The R workflow19 assesses a popular strategy (two-step strategy) which involves independently imputing the training and test sets using the same imputation method. These datasets are then treated as being complete data, and regular learning algorithms are applied to predict some target variable.20 Several imputation methods are compared, such as mice, missForest, softImpute, and mean imputation. Note that, until recently, using the popular mice package for learning predictive models on incomplete data in R was hindered by the fact that it did not allow using the same imputation model for the training and test set. This has, however, been addressed with the argument ignore of the R function mice, the details of this recent extension can be found on GitHub.21

In Python

The Python workflow22 compares two strategies, where the aim is to predict a target variable and the covariates may contain missing values:

  1. The two-step strategy consists of imputing the missing values both in the training and in the test set with a method like mean imputation or IterativeImputer of the scikit-learn library, and to apply usual learning algorithms (random forests, gradient boosting, linear regression) on the imputed dataset. This learning algorithm can be applied to the imputed dataset \(\tilde{X}\) but also to a new variable made of the combination of the imputed covariates \(\tilde{X}\) with the response pattern \(R\): \([\tilde{X},R]\).

  2. The one-step strategy performs prediction using learning methods adapted to the missing data without necessarily imputing them, such as the MIA method (Twala et al. 2008), which is in our notebook.

We propose a function, score_pred, which compares these strategies in terms of prediction performances by introducing missing values in complete covariates (x_comp) under a specific missing data mechanism (mecha and a given percentage of missing values (p).

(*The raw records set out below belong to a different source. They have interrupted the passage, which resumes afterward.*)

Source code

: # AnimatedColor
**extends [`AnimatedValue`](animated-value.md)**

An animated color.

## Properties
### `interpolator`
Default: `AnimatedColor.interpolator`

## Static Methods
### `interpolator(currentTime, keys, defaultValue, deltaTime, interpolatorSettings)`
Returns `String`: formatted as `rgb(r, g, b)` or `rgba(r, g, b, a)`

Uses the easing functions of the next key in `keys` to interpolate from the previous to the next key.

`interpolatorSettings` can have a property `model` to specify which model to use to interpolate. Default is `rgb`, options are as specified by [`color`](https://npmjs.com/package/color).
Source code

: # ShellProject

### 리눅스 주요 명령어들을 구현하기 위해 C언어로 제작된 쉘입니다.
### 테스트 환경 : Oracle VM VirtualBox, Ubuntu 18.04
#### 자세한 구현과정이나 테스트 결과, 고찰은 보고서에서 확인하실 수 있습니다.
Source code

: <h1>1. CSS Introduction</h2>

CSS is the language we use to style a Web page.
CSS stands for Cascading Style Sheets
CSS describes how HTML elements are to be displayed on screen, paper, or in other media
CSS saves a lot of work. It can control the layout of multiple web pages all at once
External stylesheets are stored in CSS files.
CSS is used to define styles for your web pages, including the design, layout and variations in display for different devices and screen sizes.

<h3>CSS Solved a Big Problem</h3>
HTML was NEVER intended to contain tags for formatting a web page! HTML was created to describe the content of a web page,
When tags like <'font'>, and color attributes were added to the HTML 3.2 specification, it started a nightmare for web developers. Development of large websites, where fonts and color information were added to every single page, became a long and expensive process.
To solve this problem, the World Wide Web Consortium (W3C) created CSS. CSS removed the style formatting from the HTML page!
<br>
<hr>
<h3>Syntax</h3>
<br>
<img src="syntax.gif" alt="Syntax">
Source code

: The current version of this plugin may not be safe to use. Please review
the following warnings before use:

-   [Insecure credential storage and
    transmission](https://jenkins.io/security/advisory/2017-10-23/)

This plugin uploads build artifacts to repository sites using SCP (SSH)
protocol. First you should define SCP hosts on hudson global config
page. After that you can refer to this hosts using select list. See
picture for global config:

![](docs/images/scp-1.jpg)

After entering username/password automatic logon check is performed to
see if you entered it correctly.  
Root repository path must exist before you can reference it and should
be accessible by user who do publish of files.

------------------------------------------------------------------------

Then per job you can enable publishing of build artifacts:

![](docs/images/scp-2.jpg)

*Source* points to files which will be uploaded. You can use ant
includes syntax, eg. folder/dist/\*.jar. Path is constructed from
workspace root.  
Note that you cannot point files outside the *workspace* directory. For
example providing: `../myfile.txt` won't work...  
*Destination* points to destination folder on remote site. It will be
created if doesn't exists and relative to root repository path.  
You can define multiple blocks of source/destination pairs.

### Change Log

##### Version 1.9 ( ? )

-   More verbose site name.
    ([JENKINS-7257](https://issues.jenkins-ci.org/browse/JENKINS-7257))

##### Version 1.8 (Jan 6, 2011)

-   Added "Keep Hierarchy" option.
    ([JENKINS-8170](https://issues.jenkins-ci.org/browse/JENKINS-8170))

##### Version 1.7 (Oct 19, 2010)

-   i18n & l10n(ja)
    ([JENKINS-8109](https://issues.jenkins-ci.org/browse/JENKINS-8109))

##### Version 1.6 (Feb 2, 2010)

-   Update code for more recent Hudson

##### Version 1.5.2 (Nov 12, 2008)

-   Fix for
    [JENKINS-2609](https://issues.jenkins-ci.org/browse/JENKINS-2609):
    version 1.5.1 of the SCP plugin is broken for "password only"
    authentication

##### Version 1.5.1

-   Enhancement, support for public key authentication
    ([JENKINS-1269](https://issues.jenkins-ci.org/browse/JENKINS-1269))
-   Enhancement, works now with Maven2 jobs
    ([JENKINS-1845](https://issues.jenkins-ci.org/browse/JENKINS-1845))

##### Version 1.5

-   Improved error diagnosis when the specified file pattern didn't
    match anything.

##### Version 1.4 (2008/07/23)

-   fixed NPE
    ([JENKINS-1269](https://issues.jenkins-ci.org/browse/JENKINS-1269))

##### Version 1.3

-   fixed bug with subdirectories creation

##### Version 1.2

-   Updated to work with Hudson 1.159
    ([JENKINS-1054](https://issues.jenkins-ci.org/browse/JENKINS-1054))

The code for calling this function is given below, when the learning algorithm is the gradient boosting and 20% of MCAR values are introduced.

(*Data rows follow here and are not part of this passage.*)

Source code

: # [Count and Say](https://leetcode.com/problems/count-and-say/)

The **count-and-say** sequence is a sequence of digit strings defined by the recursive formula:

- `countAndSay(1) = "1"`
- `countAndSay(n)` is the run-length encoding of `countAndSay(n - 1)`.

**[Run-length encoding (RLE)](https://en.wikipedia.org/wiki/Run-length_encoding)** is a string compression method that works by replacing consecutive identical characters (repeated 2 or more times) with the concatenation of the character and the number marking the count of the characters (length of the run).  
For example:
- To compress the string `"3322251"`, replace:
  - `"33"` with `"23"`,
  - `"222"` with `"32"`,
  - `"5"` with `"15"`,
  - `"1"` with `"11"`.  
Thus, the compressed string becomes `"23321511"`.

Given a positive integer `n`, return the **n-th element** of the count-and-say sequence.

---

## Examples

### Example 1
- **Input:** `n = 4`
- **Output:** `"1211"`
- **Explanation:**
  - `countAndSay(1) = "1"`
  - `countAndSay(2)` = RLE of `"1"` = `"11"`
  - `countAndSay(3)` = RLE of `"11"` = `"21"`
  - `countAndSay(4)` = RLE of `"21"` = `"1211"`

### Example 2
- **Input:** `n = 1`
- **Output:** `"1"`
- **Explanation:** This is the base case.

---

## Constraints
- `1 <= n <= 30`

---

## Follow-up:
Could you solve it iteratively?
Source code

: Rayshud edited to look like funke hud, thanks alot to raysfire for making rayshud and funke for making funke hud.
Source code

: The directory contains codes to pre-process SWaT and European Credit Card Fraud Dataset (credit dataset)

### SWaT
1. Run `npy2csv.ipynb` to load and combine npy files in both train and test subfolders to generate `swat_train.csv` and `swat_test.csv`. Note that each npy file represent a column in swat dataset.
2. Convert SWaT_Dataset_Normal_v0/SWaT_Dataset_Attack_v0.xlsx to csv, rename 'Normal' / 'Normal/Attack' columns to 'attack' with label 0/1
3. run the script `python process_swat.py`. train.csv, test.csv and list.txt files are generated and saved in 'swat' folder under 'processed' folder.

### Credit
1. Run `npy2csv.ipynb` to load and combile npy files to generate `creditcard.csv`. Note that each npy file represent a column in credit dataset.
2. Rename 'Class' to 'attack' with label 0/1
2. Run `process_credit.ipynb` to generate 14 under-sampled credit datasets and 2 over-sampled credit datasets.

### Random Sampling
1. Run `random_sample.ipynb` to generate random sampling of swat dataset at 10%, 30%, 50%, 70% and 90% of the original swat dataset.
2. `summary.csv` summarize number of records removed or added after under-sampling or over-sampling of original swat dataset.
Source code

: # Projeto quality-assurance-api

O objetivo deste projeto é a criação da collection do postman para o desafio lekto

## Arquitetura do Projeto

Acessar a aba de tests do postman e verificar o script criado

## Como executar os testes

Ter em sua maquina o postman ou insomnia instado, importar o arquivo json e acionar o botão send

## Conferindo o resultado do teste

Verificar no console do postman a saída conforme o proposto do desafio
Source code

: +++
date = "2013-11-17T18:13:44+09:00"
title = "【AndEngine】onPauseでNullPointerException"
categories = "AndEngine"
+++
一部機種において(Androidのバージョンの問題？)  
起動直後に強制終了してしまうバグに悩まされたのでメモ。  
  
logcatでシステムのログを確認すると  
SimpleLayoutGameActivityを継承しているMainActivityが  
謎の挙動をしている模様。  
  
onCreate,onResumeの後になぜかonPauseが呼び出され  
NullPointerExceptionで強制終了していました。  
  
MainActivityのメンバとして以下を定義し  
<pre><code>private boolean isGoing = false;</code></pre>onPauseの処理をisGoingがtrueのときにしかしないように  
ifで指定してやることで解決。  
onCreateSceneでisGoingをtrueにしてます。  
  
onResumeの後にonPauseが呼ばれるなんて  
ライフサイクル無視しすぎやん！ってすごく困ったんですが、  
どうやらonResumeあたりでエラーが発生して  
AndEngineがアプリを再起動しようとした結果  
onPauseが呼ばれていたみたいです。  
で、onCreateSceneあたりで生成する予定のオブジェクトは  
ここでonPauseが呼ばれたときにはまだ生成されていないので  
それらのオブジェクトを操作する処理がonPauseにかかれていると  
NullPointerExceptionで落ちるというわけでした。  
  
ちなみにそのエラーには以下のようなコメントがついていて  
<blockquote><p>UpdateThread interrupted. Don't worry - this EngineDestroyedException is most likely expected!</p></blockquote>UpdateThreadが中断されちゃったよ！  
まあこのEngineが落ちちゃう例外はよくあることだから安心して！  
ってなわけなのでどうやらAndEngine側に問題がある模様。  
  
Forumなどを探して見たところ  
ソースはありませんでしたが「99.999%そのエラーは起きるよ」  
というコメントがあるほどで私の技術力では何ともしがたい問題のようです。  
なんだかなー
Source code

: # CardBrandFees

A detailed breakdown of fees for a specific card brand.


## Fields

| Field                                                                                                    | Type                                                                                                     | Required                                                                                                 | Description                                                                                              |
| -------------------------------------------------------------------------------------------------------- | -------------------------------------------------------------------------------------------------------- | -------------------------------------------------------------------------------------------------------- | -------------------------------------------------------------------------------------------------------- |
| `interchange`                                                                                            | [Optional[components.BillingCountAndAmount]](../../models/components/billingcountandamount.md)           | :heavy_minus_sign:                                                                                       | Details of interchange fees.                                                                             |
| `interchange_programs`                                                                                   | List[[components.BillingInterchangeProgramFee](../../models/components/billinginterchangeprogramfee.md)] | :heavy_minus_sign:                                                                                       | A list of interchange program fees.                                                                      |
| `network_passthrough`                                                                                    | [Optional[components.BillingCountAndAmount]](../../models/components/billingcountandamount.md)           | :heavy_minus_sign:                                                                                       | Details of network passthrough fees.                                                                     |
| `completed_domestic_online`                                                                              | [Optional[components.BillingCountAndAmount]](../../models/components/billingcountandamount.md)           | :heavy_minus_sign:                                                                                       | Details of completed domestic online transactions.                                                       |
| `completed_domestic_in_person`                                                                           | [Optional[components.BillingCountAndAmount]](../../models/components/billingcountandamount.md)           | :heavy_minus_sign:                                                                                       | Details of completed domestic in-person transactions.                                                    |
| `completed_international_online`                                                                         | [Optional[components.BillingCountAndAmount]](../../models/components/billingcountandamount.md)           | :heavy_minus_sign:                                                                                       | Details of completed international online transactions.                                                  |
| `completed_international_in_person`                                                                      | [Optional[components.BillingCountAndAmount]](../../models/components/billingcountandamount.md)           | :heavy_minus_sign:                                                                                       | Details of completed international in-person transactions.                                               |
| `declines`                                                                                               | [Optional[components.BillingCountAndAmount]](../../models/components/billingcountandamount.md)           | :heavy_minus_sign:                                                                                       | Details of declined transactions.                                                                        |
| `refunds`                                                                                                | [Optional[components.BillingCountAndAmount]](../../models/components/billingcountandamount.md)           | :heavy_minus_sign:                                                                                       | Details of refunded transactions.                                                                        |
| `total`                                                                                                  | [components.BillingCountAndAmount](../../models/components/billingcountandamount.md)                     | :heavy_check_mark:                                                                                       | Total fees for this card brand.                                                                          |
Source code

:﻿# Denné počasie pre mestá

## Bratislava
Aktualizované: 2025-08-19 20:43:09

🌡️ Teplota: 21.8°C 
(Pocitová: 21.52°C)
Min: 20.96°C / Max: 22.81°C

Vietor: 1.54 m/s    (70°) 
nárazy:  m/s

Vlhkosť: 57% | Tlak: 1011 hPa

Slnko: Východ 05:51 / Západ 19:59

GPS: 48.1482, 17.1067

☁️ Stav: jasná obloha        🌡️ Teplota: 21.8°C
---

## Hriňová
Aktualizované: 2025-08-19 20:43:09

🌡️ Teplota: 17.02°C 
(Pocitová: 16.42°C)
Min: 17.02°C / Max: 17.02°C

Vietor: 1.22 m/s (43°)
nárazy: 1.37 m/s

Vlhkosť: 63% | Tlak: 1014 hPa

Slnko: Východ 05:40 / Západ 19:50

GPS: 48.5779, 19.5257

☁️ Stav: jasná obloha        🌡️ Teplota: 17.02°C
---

learner = HistGradientBoostingRegressor() 
p = 0.2
res = score_pred(x_comp=X, y = y, learner=learner , p=p, nbsim=10, mecha="MCAR")

The dataset is then split into a training set and a test set (75% in the training set, 25% in the test set) and the methods presented below are applied by considering a specific learning algorithm. The function then returns the prediction error on the test set, by comparing the ground truth (y) and the predicted outcome values on the test set for each simulation (i.e., each run for the generation of missing values). Figure 7 shows the graphical output of this function called for different learning algorithms (linear regression, random forests and gradient boosting) and for different missing data mechanisms (20% MCAR and MNAR, see the section on how to generate missing values). When the learner is linear regression, the two-step methods with added mask, both for the MCAR mechanism and the MNAR mechanism, perform well. Since the simulated dataset is generated using a linear regression model, the linear regression is expected to give better results than the other learners. In addition, for the MNAR mechanism, the one-step strategy MIA (especially when the gradient boosting is performed) appears to be a good choice.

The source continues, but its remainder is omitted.